Your instructions » Set the data down exactly as it stands, and keep its pictures out.

---- Records

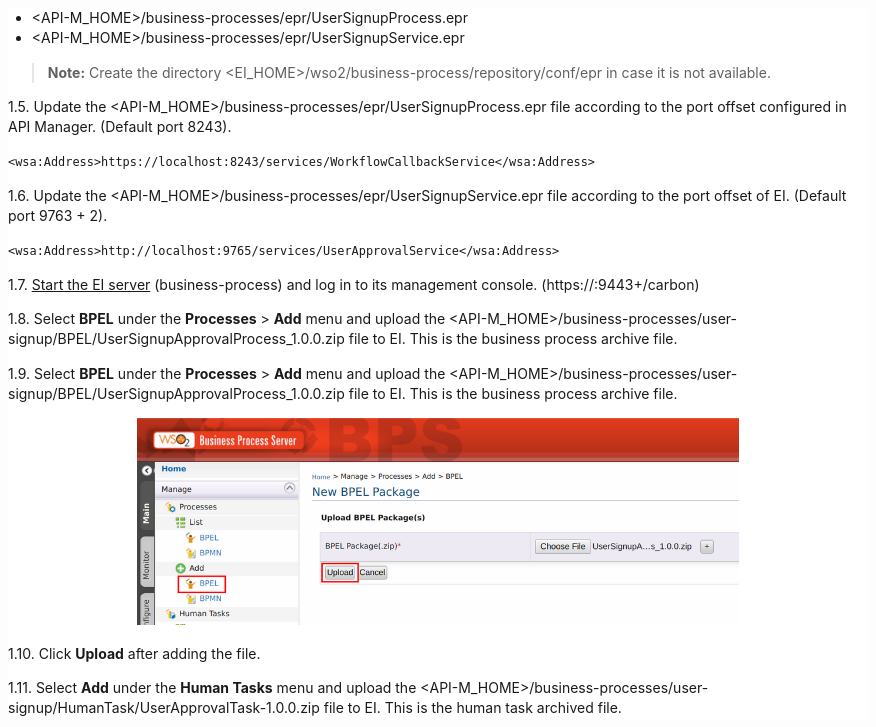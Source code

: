 * <API-M_HOME>/business-processes/epr/UserSignupProcess.epr
* <API-M_HOME>/business-processes/epr/UserSignupService.epr

> **Note:** Create the directory <EI_HOME>/wso2/business-process/repository/conf/epr in case it is not available.

1.5. Update the <API-M_HOME>/business-processes/epr/UserSignupProcess.epr file according to the port offset configured in API Manager. (Default port 8243).

`<wsa:Address>https://localhost:8243/services/WorkflowCallbackService</wsa:Address>
`

1.6. Update the <API-M_HOME>/business-processes/epr/UserSignupService.epr file according to the port offset of EI. (Default port 9763 + 2).

`<wsa:Address>http://localhost:9765/services/UserApprovalService</wsa:Address>
`

1.7. [Start the EI server](https://docs.wso2.com/display/EI650/Running+the+Product#RunningtheProduct-Startingtheserver) (business-process) and log in to its management console. (https://<Server-Host>:9443+<port-offset>/carbon)

1.8. Select **BPEL** under the **Processes** > **Add** menu and upload the <API-M_HOME>/business-processes/user-signup/BPEL/UserSignupApprovalProcess_1.0.0.zip file to EI. This is the business process archive file.

1.9. Select **BPEL** under the **Processes** > **Add** menu and upload the <API-M_HOME>/business-processes/user-signup/BPEL/UserSignupApprovalProcess_1.0.0.zip file to EI. This is the business process archive file.

<p align="center">
  <img width="70%" src="../docs/assets/images/apim-features/sign-up-workflow-1.png">
</p>

1.10. Click **Upload** after adding the file.

1.11. Select **Add** under the **Human Tasks** menu and upload the <API-M_HOME>/business-processes/user-signup/HumanTask/UserApprovalTask-1.0.0.zip file to EI. This is the human task archived file.

<p align="center">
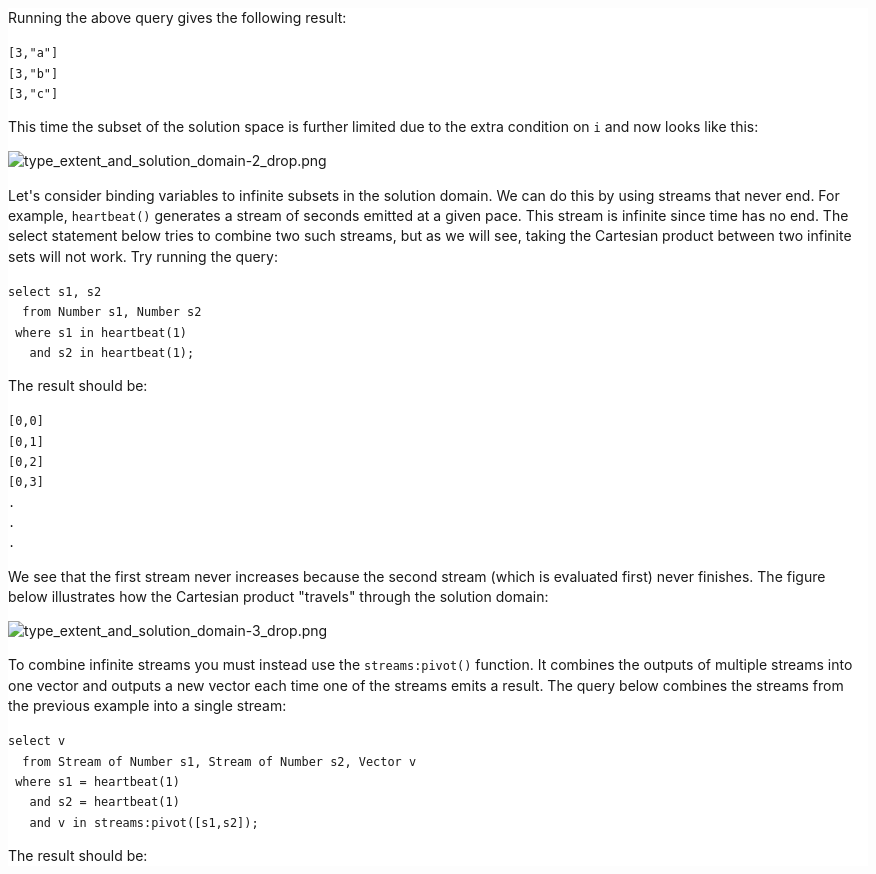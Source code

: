 Running the above query gives the following result:

```
[3,"a"]
[3,"b"]
[3,"c"]
```

This time the subset of the solution space is further limited due to the extra condition on `i` and now looks like this:

<img src="https://s3.eu-north-1.amazonaws.com/assets.streamanalyze.com/osql-essentials/type_extent_and_solution_domain-2_drop.png" alt="type_extent_and_solution_domain-2_drop.png" width="500"/>

Let's consider binding variables to infinite subsets in the solution domain. We can do this by using streams that never end. For example, `heartbeat()` generates a stream of seconds emitted at a given pace. This stream is infinite since time has no end. The select statement below tries to combine two such streams, but as we will see, taking the Cartesian product between two infinite sets will not work. Try running the query:

```LIVE
select s1, s2
  from Number s1, Number s2
 where s1 in heartbeat(1)
   and s2 in heartbeat(1);
```

The result should be:

```
[0,0]
[0,1]
[0,2]
[0,3]
.
.
.
```

We see that the first stream never increases because the second stream (which is evaluated first) never finishes. The figure below illustrates how the Cartesian product "travels" through the solution domain:

<img src="https://s3.eu-north-1.amazonaws.com/assets.streamanalyze.com/osql-essentials/type_extent_and_solution_domain-3_drop.png" alt="type_extent_and_solution_domain-3_drop.png" width="600"/>

To combine infinite streams you must instead use the `streams:pivot()` function. It combines the outputs of multiple streams into one vector and outputs a new vector each time one of the streams emits a result. The query below combines the streams from the previous example into a single stream:

```LIVE
select v
  from Stream of Number s1, Stream of Number s2, Vector v
 where s1 = heartbeat(1)
   and s2 = heartbeat(1)
   and v in streams:pivot([s1,s2]);
```

The result should be:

--------

Written response »
Source code

: * <API-M_HOME>/business-processes/epr/UserSignupProcess.epr
* <API-M_HOME>/business-processes/epr/UserSignupService.epr

> **Note:** Create the directory <EI_HOME>/wso2/business-process/repository/conf/epr in case it is not available.

1.5. Update the <API-M_HOME>/business-processes/epr/UserSignupProcess.epr file according to the port offset configured in API Manager. (Default port 8243).

`<wsa:Address>https://localhost:8243/services/WorkflowCallbackService</wsa:Address>
`

1.6. Update the <API-M_HOME>/business-processes/epr/UserSignupService.epr file according to the port offset of EI. (Default port 9763 + 2).

`<wsa:Address>http://localhost:9765/services/UserApprovalService</wsa:Address>
`

1.7. [Start the EI server](https://docs.wso2.com/display/EI650/Running+the+Product#RunningtheProduct-Startingtheserver) (business-process) and log in to its management console. (https://<Server-Host>:9443+<port-offset>/carbon)

1.8. Select **BPEL** under the **Processes** > **Add** menu and upload the <API-M_HOME>/business-processes/user-signup/BPEL/UserSignupApprovalProcess_1.0.0.zip file to EI. This is the business process archive file.

1.9. Select **BPEL** under the **Processes** > **Add** menu and upload the <API-M_HOME>/business-processes/user-signup/BPEL/UserSignupApprovalProcess_1.0.0.zip file to EI. This is the business process archive file.

<p align="center">
  <img width="70%" src="../docs/assets/images/apim-features/sign-up-workflow-1.png">
</p>

1.10. Click **Upload** after adding the file.

1.11. Select **Add** under the **Human Tasks** menu and upload the <API-M_HOME>/business-processes/user-signup/HumanTask/UserApprovalTask-1.0.0.zip file to EI. This is the human task archived file.

<p align="center">
Source code

: Running the above query gives the following result:

```
[3,"a"]
[3,"b"]
[3,"c"]
```

This time the subset of the solution space is further limited due to the extra condition on `i` and now looks like this:

<img src="https://s3.eu-north-1.amazonaws.com/assets.streamanalyze.com/osql-essentials/type_extent_and_solution_domain-2_drop.png" alt="type_extent_and_solution_domain-2_drop.png" width="500"/>

Let's consider binding variables to infinite subsets in the solution domain. We can do this by using streams that never end. For example, `heartbeat()` generates a stream of seconds emitted at a given pace. This stream is infinite since time has no end. The select statement below tries to combine two such streams, but as we will see, taking the Cartesian product between two infinite sets will not work. Try running the query:

```LIVE
select s1, s2
  from Number s1, Number s2
 where s1 in heartbeat(1)
   and s2 in heartbeat(1);
```

The result should be:

```
[0,0]
[0,1]
[0,2]
[0,3]
.
.
.
```

We see that the first stream never increases because the second stream (which is evaluated first) never finishes. The figure below illustrates how the Cartesian product "travels" through the solution domain:

<img src="https://s3.eu-north-1.amazonaws.com/assets.streamanalyze.com/osql-essentials/type_extent_and_solution_domain-3_drop.png" alt="type_extent_and_solution_domain-3_drop.png" width="600"/>

To combine infinite streams you must instead use the `streams:pivot()` function. It combines the outputs of multiple streams into one vector and outputs a new vector each time one of the streams emits a result. The query below combines the streams from the previous example into a single stream:

```LIVE
select v
  from Stream of Number s1, Stream of Number s2, Vector v
 where s1 = heartbeat(1)
   and s2 = heartbeat(1)
   and v in streams:pivot([s1,s2]);
```

The result should be:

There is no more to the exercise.